Maar….. een tweede en een goede optie werd Kinderdijk. Toen ik aan haar dezelfde vraag stelde, waarom zij daar naartoe wilde, vertelde zij:
” Daar hadden wij het laatst op school over en het lijkt mij leuk om eens te zien. Dat is toch met al die molens en zo? Haha..” Ik vond het een prima idee maar wellicht iets te dicht bij. Dus ik had voorgesteld om na Kinderdijk richting de Biesbosch te fietsen en daar te overnachten.

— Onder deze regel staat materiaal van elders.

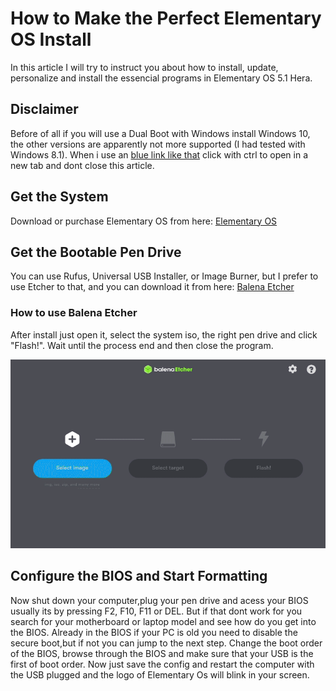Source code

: # How to Make the Perfect Elementary OS Install

In this article I will try to instruct you about how to install, update, personalize and install the essencial programs in
Elementary OS 5.1 Hera.

## Disclaimer

Before of all if you will use a Dual Boot with Windows install Windows 10, the other versions are apparently not more supported
(I had tested with Windows 8.1). When i use an [blue link like that](https://corgiorgy.com/) click with ctrl to open in a new 
tab and dont close this article.

## Get the System

Download or purchase Elementary OS from here: [Elementary OS](https://elementary.io/)

## Get the Bootable Pen Drive
You can use Rufus, Universal USB Installer, or Image Burner, but I prefer to use Etcher to that, and you can download it from
here: [Balena Etcher](https://www.balena.io/etcher/)

### How to use Balena Etcher

After install just open it, select the system iso, the right pen drive and click "Flash!". Wait until the process end and then 
close the program.

![](gifs/etchertuturial.gif)

## Configure the BIOS and Start Formatting

Now shut down your computer,plug your pen drive and acess your BIOS usually its by pressing F2, F10, F11 or DEL.
But if that dont work for you search for your motherboard or laptop model and see how do you get into the BIOS.
Already in the BIOS if your PC is old you need to disable the secure boot,but if not you can jump to the next step.
Change the boot order of the BIOS, browse through the BIOS and make sure that your USB is the first of boot order.
Now just save the config and restart the computer with the USB plugged and the logo of Elementary Os will blink in your
screen.
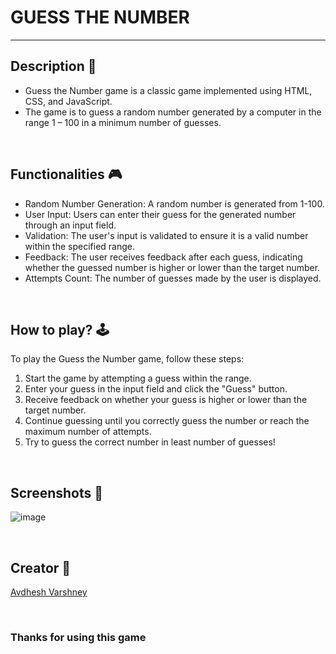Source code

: # **GUESS THE NUMBER** 

--- 

## **Description 📃**

- Guess the Number game is a classic game implemented using HTML, CSS, and JavaScript. 
- The game is to guess a random number generated by a computer in the range 1 – 100 in a minimum number of guesses. 

<br>

## **Functionalities 🎮**

- Random Number Generation: A random number is generated from 1-100.
- User Input: Users can enter their guess for the generated number through an input field.
- Validation: The user's input is validated to ensure it is a valid number within the specified range.
- Feedback: The user receives feedback after each guess, indicating whether the guessed number is higher or lower than the target number.
- Attempts Count: The number of guesses made by the user is displayed. 

<br>

## **How to play? 🕹️**

To play the Guess the Number game, follow these steps:

1. Start the game by attempting a guess within the range. 
2. Enter your guess in the input field and click the "Guess" button.
3. Receive feedback on whether your guess is higher or lower than the target number.
4. Continue guessing until you correctly guess the number or reach the maximum number of attempts.
5. Try to guess the correct number in least number of guesses!


<br>

## **Screenshots 📸**

![image](https://github.com/ssitvit/Games-and-Go/assets/114330097/9f1e9654-1700-4e20-a493-5f9ffd57fb5c)

<br>

## **Creator 👦**

[Avdhesh Varshney](https://github.com/Avdhesh-Varshney)


<br>

### **Thanks for using this game**

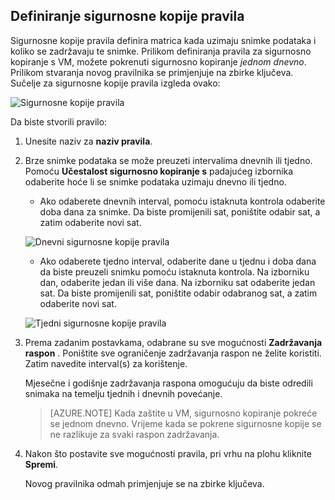 ## <a name="defining-a-backup-policy"></a>Definiranje sigurnosne kopije pravila

Sigurnosne kopije pravila definira matrica kada uzimaju snimke podataka i koliko se zadržavaju te snimke. Prilikom definiranja pravila za sigurnosno kopiranje s VM, možete pokrenuti sigurnosno kopiranje *jednom dnevno*. Prilikom stvaranja novog pravilnika se primjenjuje na zbirke ključeva. Sučelje za sigurnosne kopije pravila izgleda ovako:

![Sigurnosne kopije pravila](./media/backup-create-policy-for-vms/backup-policy.png)

Da biste stvorili pravilo:

1. Unesite naziv za **naziv pravila**.

2. Brze snimke podataka se može preuzeti intervalima dnevnih ili tjedno. Pomoću **Učestalost sigurnosno kopiranje s** padajućeg izbornika odaberite hoće li se snimke podataka uzimaju dnevno ili tjedno.

    - Ako odaberete dnevnih interval, pomoću istaknuta kontrola odaberite doba dana za snimke. Da biste promijenili sat, poništite odabir sat, a zatim odaberite novi sat.

    ![Dnevni sigurnosne kopije pravila](./media/backup-create-policy-for-vms/backup-policy-daily.png) <br/>

    - Ako odaberete tjedno interval, odaberite dane u tjednu i doba dana da biste preuzeli snimku pomoću istaknuta kontrola. Na izborniku dan, odaberite jedan ili više dana. Na izborniku sat odaberite jedan sat. Da biste promijenili sat, poništite odabir odabranog sat, a zatim odaberite novi sat.

    ![Tjedni sigurnosne kopije pravila](./media/backup-create-policy-for-vms/backup-policy-weekly.png)

3. Prema zadanim postavkama, odabrane su sve mogućnosti **Zadržavanja raspon** . Poništite sve ograničenje zadržavanja raspon ne želite koristiti. Zatim navedite interval(s) za korištenje.

    Mjesečne i godišnje zadržavanja raspona omogućuju da biste odredili snimaka na temelju tjednih i dnevnih povećanje.

    >[AZURE.NOTE] Kada zaštite u VM, sigurnosno kopiranje pokreće se jednom dnevno. Vrijeme kada se pokrene sigurnosne kopije se ne razlikuje za svaki raspon zadržavanja.

4. Nakon što postavite sve mogućnosti pravila, pri vrhu na plohu kliknite **Spremi**.

    Novog pravilnika odmah primjenjuje se na zbirke ključeva.
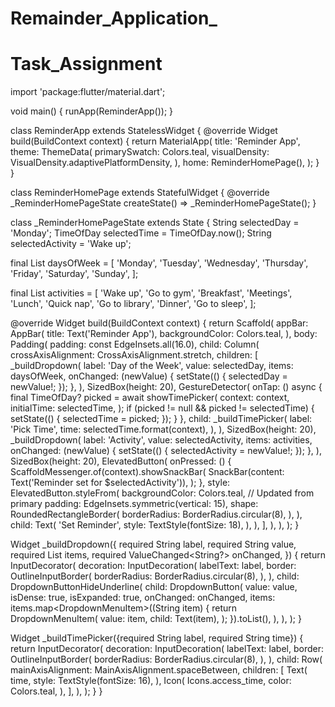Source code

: # Remainder_Application_
# Task_Assignment
import 'package:flutter/material.dart';

void main() {
  runApp(ReminderApp());
}

class ReminderApp extends StatelessWidget {
  @override
  Widget build(BuildContext context) {
    return MaterialApp(
      title: 'Reminder App',
      theme: ThemeData(
        primarySwatch: Colors.teal,
        visualDensity: VisualDensity.adaptivePlatformDensity,
      ),
      home: ReminderHomePage(),
    );
  }
}

class ReminderHomePage extends StatefulWidget {
  @override
  _ReminderHomePageState createState() => _ReminderHomePageState();
}

class _ReminderHomePageState extends State<ReminderHomePage> {
  String selectedDay = 'Monday';
  TimeOfDay selectedTime = TimeOfDay.now();
  String selectedActivity = 'Wake up';

  final List<String> daysOfWeek = [
    'Monday',
    'Tuesday',
    'Wednesday',
    'Thursday',
    'Friday',
    'Saturday',
    'Sunday',
  ];

  final List<String> activities = [
    'Wake up',
    'Go to gym',
    'Breakfast',
    'Meetings',
    'Lunch',
    'Quick nap',
    'Go to library',
    'Dinner',
    'Go to sleep',
  ];

  @override
  Widget build(BuildContext context) {
    return Scaffold(
      appBar: AppBar(
        title: Text('Reminder App'),
        backgroundColor: Colors.teal,
      ),
      body: Padding(
        padding: const EdgeInsets.all(16.0),
        child: Column(
          crossAxisAlignment: CrossAxisAlignment.stretch,
          children: [
            _buildDropdown(
              label: 'Day of the Week',
              value: selectedDay,
              items: daysOfWeek,
              onChanged: (newValue) {
                setState(() {
                  selectedDay = newValue!;
                });
              },
            ),
            SizedBox(height: 20),
            GestureDetector(
              onTap: () async {
                final TimeOfDay? picked = await showTimePicker(
                  context: context,
                  initialTime: selectedTime,
                );
                if (picked != null && picked != selectedTime) {
                  setState(() {
                    selectedTime = picked;
                  });
                }
              },
              child: _buildTimePicker(
                label: 'Pick Time',
                time: selectedTime.format(context),
              ),
            ),
            SizedBox(height: 20),
            _buildDropdown(
              label: 'Activity',
              value: selectedActivity,
              items: activities,
              onChanged: (newValue) {
                setState(() {
                  selectedActivity = newValue!;
                });
              },
            ),
            SizedBox(height: 20),
            ElevatedButton(
              onPressed: () {
                ScaffoldMessenger.of(context).showSnackBar(
                  SnackBar(content: Text('Reminder set for $selectedActivity')),
                );
              },
              style: ElevatedButton.styleFrom(
                backgroundColor: Colors.teal, // Updated from primary
                padding: EdgeInsets.symmetric(vertical: 15),
                shape: RoundedRectangleBorder(
                  borderRadius: BorderRadius.circular(8),
                ),
              ),
              child: Text(
                'Set Reminder',
                style: TextStyle(fontSize: 18),
              ),
            ),
          ],
        ),
      ),
    );
  }

  Widget _buildDropdown({
    required String label,
    required String value,
    required List<String> items,
    required ValueChanged<String?> onChanged,
  }) {
    return InputDecorator(
      decoration: InputDecoration(
        labelText: label,
        border: OutlineInputBorder(
          borderRadius: BorderRadius.circular(8),
        ),
      ),
      child: DropdownButtonHideUnderline(
        child: DropdownButton<String>(
          value: value,
          isDense: true,
          isExpanded: true,
          onChanged: onChanged,
          items: items.map<DropdownMenuItem<String>>((String item) {
            return DropdownMenuItem<String>(
              value: item,
              child: Text(item),
            );
          }).toList(),
        ),
      ),
    );
  }

  Widget _buildTimePicker({required String label, required String time}) {
    return InputDecorator(
      decoration: InputDecoration(
        labelText: label,
        border: OutlineInputBorder(
          borderRadius: BorderRadius.circular(8),
        ),
      ),
      child: Row(
        mainAxisAlignment: MainAxisAlignment.spaceBetween,
        children: [
          Text(
            time,
            style: TextStyle(fontSize: 16),
          ),
          Icon(
            Icons.access_time,
            color: Colors.teal,
          ),
        ],
      ),
    );
  }
}

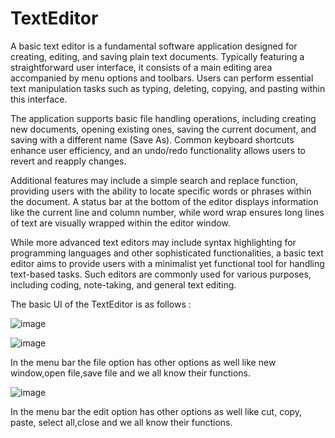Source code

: # TextEditor


A basic text editor is a fundamental software application designed for creating, editing, and saving plain text documents. Typically featuring a straightforward user interface, it consists of a main editing area accompanied by menu options and toolbars. Users can perform essential text manipulation tasks such as typing, deleting, copying, and pasting within this interface.

The application supports basic file handling operations, including creating new documents, opening existing ones, saving the current document, and saving with a different name (Save As). Common keyboard shortcuts enhance user efficiency, and an undo/redo functionality allows users to revert and reapply changes.

Additional features may include a simple search and replace function, providing users with the ability to locate specific words or phrases within the document. A status bar at the bottom of the editor displays information like the current line and column number, while word wrap ensures long lines of text are visually wrapped within the editor window.

While more advanced text editors may include syntax highlighting for programming languages and other sophisticated functionalities, a basic text editor aims to provide users with a minimalist yet functional tool for handling text-based tasks. Such editors are commonly used for various purposes, including coding, note-taking, and general text editing.

The basic UI of the TextEditor is as follows :

![image](https://github.com/KondaShriya/TextEditor/assets/99605851/ff89ae0f-9d97-4723-b1fa-66dd2401c02c)

![image](https://github.com/KondaShriya/TextEditor/assets/99605851/9d75effa-825a-49a2-b502-215e169173c2)

In the menu bar the file option has other options as well like new window,open file,save file and we all know their functions.

![image](https://github.com/KondaShriya/TextEditor/assets/99605851/91764f2d-6c7e-42e9-9d34-34e8555c834c)


In the menu bar the edit option has other options as well like cut, copy, paste, select all,close and we all know their functions.
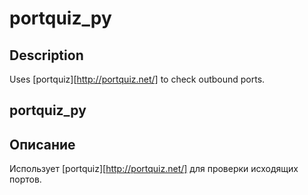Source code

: # portquiz_py
## Description
Uses [portquiz][http://portquiz.net/] to check outbound ports.

## portquiz_py
## Описание
Использует [portquiz][http://portquiz.net/] для проверки исходящих портов.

Op woensdag 16 augustus 2017 rond 10.00 uur, waren wij klaar om te gaan. Het was prachtig weer.
"On the road together”.
De start was een beetjes stroef, ik dacht namelijk dat alles klaar en geregeld was. Maar toen ik op mijn fiets stapte bleek mijn voorband plat te zijn. Ik had de banden toch gecontroleerd dacht ik….? Kennelijk niet.
Gelukkig had ik mentale steun en bemoedigde woorden van mijn dochter, "Pap....gaan we nog, het duurt lang! " Het bleef gelukkig bij een zachte band, dus oppompen en gaan.
De route ging door het Rotterdamse langs de Nieuwe Maas. In de richting van Krimpen aan de IJssel. Vervolgens gingen we door naar Krimpen aan de Lek om daar met een pont over te steken naar Kinderdijk. Nu nog even de bordjes volgen naar die molens. Bij een t-splitsing aangekomen kon ik niet direct een keuze maken. Moeten we nu links of moeten we nu rechtsaf. Nu is het zo…als je lang genoeg wacht met SPD klikpedalen (waar je voeten vast aan de trappers zitten) gaat het niet goed. En ja hoor daar lag ik. Het voordeel was wel dat we even de tijd hadden om goed te kijken waar wij naartoe moesten en we konden meteen een snack nemen.
Nou… daar waren we dan in Kinderdijk. Het krioelde van de toeristen en wij vroegen ons af waarom precies. Er stonden allemaal molens, wellicht iets meer dan wij gewend waren. Maar het aantal toeristen deed ons vermoeden dat er meer aan de hand was. Maar dat was niet het geval. Na een hectische rit over de dijk gingen we verder richting de Biesbosch.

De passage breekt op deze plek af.